* What the task asks *
Only the lines from the one containing "Equation (2) gives" to the end of the entries should be written out, each exactly as it stands, both ends included.

Records for the task START

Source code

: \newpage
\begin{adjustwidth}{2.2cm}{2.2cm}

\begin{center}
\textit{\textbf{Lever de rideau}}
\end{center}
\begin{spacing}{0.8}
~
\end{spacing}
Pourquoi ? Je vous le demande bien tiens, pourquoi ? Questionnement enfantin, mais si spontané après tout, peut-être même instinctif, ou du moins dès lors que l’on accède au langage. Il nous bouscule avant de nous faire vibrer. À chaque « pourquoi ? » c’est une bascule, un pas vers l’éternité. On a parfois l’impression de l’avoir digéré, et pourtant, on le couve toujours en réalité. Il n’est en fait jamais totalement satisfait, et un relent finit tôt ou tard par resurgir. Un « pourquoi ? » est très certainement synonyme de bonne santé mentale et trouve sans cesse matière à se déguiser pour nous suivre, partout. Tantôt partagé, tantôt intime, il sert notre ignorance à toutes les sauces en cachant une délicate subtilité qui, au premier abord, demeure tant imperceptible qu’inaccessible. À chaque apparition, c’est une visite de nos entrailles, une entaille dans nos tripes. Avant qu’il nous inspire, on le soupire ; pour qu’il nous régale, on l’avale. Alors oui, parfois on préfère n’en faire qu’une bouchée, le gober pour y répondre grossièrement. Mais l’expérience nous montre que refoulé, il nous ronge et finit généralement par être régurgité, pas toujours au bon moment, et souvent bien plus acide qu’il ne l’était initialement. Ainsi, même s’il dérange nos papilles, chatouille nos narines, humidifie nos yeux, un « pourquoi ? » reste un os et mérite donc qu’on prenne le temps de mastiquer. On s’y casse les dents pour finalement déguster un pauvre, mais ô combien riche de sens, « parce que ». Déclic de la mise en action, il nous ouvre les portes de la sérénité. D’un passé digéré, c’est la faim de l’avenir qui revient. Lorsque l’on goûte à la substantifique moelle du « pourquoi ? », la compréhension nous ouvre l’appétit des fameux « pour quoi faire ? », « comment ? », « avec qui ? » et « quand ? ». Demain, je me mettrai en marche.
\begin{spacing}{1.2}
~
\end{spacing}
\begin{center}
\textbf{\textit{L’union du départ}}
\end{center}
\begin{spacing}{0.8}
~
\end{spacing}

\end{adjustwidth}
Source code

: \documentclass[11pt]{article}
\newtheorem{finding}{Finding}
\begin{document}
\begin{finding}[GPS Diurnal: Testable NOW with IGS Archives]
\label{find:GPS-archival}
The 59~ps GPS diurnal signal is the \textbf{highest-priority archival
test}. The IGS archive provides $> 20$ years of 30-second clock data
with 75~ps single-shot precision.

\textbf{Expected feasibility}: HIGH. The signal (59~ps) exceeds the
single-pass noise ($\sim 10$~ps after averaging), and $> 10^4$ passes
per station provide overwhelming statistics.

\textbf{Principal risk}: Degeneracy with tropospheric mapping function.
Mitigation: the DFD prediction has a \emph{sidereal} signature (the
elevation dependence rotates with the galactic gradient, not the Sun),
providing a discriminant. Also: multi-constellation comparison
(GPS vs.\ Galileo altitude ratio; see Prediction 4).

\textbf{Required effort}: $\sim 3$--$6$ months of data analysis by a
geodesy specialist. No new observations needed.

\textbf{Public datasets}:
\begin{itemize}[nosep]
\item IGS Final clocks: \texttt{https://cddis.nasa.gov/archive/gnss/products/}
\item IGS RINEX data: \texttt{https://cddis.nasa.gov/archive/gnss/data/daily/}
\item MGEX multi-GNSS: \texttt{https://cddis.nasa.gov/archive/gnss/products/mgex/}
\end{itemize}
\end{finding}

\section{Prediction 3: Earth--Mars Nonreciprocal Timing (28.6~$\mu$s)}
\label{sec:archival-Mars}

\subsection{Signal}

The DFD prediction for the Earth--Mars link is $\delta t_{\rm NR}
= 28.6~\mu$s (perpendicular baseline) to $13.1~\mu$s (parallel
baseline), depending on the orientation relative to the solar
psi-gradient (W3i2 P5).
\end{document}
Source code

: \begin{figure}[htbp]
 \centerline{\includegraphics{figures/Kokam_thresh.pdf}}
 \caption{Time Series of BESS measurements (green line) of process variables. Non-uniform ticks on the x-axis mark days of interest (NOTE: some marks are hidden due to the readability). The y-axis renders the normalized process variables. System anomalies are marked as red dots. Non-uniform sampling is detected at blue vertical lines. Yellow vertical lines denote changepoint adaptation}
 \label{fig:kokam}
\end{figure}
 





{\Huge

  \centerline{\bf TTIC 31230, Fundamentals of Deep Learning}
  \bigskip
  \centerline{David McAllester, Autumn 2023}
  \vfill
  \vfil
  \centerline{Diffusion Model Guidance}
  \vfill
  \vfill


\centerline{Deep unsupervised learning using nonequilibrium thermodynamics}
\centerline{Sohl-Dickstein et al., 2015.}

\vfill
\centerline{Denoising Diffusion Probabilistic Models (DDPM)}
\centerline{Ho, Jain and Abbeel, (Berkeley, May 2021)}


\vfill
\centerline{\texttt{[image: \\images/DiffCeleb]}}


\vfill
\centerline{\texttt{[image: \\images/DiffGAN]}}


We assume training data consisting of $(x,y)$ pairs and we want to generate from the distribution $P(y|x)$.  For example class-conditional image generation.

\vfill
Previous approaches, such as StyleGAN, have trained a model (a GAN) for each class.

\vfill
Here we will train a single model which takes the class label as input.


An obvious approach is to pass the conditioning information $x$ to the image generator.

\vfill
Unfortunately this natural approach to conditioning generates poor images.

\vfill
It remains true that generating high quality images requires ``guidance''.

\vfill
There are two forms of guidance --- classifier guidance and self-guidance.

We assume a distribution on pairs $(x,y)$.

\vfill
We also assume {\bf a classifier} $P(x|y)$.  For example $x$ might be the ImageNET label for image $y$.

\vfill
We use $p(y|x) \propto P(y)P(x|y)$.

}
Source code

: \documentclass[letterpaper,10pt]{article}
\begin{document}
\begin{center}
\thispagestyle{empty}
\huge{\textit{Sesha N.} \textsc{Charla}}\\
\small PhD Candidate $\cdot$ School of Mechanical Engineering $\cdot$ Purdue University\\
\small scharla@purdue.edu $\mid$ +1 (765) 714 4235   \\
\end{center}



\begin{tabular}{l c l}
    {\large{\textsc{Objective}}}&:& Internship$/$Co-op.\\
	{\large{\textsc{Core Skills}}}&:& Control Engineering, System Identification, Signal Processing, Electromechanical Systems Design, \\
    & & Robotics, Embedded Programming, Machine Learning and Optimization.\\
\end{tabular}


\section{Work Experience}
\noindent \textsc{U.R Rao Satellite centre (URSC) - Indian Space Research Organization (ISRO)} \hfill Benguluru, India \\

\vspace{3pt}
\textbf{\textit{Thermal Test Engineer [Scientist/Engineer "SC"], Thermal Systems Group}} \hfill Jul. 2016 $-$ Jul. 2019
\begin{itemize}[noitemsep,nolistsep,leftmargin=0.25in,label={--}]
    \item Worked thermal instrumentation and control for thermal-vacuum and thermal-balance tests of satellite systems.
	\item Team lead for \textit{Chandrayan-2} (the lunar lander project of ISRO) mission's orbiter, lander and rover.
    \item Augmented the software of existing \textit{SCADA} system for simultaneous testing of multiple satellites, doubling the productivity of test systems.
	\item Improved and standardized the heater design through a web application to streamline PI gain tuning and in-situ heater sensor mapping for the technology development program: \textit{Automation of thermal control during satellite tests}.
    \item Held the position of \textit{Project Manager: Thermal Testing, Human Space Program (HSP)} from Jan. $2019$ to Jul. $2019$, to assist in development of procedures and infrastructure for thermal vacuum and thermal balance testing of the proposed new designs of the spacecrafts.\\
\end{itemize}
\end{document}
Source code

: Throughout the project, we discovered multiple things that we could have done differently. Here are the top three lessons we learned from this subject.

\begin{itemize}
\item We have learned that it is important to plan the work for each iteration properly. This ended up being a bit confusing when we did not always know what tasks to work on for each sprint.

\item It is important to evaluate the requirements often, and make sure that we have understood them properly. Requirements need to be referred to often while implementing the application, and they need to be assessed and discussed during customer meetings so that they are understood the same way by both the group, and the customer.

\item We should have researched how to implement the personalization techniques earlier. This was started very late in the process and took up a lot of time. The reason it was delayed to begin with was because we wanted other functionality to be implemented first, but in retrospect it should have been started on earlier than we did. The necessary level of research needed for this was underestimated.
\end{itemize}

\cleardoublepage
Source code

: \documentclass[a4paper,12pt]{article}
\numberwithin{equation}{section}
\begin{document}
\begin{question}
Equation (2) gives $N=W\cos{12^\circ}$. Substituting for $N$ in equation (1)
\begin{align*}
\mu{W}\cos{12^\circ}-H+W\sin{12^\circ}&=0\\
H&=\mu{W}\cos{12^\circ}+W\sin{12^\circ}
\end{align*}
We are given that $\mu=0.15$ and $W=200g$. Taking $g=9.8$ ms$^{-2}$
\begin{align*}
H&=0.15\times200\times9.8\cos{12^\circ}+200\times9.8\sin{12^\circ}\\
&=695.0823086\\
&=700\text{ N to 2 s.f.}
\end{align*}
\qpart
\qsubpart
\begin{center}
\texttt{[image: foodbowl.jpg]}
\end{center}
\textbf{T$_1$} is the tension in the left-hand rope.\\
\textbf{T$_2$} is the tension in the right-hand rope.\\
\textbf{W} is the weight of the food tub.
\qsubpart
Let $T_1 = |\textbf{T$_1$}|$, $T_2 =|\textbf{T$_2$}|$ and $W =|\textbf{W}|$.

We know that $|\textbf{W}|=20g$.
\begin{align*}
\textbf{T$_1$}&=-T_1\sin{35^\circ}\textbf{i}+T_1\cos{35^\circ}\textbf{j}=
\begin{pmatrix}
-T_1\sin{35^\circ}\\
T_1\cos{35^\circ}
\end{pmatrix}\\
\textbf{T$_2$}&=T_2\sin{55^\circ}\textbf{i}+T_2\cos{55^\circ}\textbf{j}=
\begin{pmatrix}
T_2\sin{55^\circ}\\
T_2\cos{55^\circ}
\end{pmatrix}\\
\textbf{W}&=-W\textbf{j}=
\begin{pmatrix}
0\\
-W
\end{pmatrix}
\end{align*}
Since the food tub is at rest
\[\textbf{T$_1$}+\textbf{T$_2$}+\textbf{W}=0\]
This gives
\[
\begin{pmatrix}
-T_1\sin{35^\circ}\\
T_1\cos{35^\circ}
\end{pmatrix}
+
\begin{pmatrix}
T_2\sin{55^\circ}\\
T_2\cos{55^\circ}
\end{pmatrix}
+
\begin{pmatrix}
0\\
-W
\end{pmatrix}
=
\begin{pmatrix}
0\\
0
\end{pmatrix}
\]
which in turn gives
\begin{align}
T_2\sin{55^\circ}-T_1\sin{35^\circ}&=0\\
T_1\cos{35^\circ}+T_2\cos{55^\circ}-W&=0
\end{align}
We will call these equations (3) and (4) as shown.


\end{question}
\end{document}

Records for the task END

* Task output *
Equation (2) gives $N=W\cos{12^\circ}$. Substituting for $N$ in equation (1)
\begin{align*}
\mu{W}\cos{12^\circ}-H+W\sin{12^\circ}&=0\\
H&=\mu{W}\cos{12^\circ}+W\sin{12^\circ}
\end{align*}
We are given that $\mu=0.15$ and $W=200g$. Taking $g=9.8$ ms$^{-2}$
\begin{align*}
H&=0.15\times200\times9.8\cos{12^\circ}+200\times9.8\sin{12^\circ}\\
&=695.0823086\\
&=700\text{ N to 2 s.f.}
\end{align*}
\qpart
\qsubpart
\begin{center}
\texttt{[image: foodbowl.jpg]}
\end{center}
\textbf{T$_1$} is the tension in the left-hand rope.\\
\textbf{T$_2$} is the tension in the right-hand rope.\\
\textbf{W} is the weight of the food tub.
\qsubpart
Let $T_1 = |\textbf{T$_1$}|$, $T_2 =|\textbf{T$_2$}|$ and $W =|\textbf{W}|$.

We know that $|\textbf{W}|=20g$.
\begin{align*}
\textbf{T$_1$}&=-T_1\sin{35^\circ}\textbf{i}+T_1\cos{35^\circ}\textbf{j}=
\begin{pmatrix}
-T_1\sin{35^\circ}\\
T_1\cos{35^\circ}
\end{pmatrix}\\
\textbf{T$_2$}&=T_2\sin{55^\circ}\textbf{i}+T_2\cos{55^\circ}\textbf{j}=
\begin{pmatrix}
T_2\sin{55^\circ}\\
T_2\cos{55^\circ}
\end{pmatrix}\\
\textbf{W}&=-W\textbf{j}=
\begin{pmatrix}
0\\
-W
\end{pmatrix}
\end{align*}
Since the food tub is at rest
\[\textbf{T$_1$}+\textbf{T$_2$}+\textbf{W}=0\]
This gives
\[
\begin{pmatrix}
-T_1\sin{35^\circ}\\
T_1\cos{35^\circ}
\end{pmatrix}
+
\begin{pmatrix}
T_2\sin{55^\circ}\\
T_2\cos{55^\circ}
\end{pmatrix}
+
\begin{pmatrix}
0\\
-W
\end{pmatrix}
=
\begin{pmatrix}
0\\
0
\end{pmatrix}
\]
which in turn gives
\begin{align}
T_2\sin{55^\circ}-T_1\sin{35^\circ}&=0\\
T_1\cos{35^\circ}+T_2\cos{55^\circ}-W&=0
\end{align}
We will call these equations (3) and (4) as shown.


\end{question}
\end{document}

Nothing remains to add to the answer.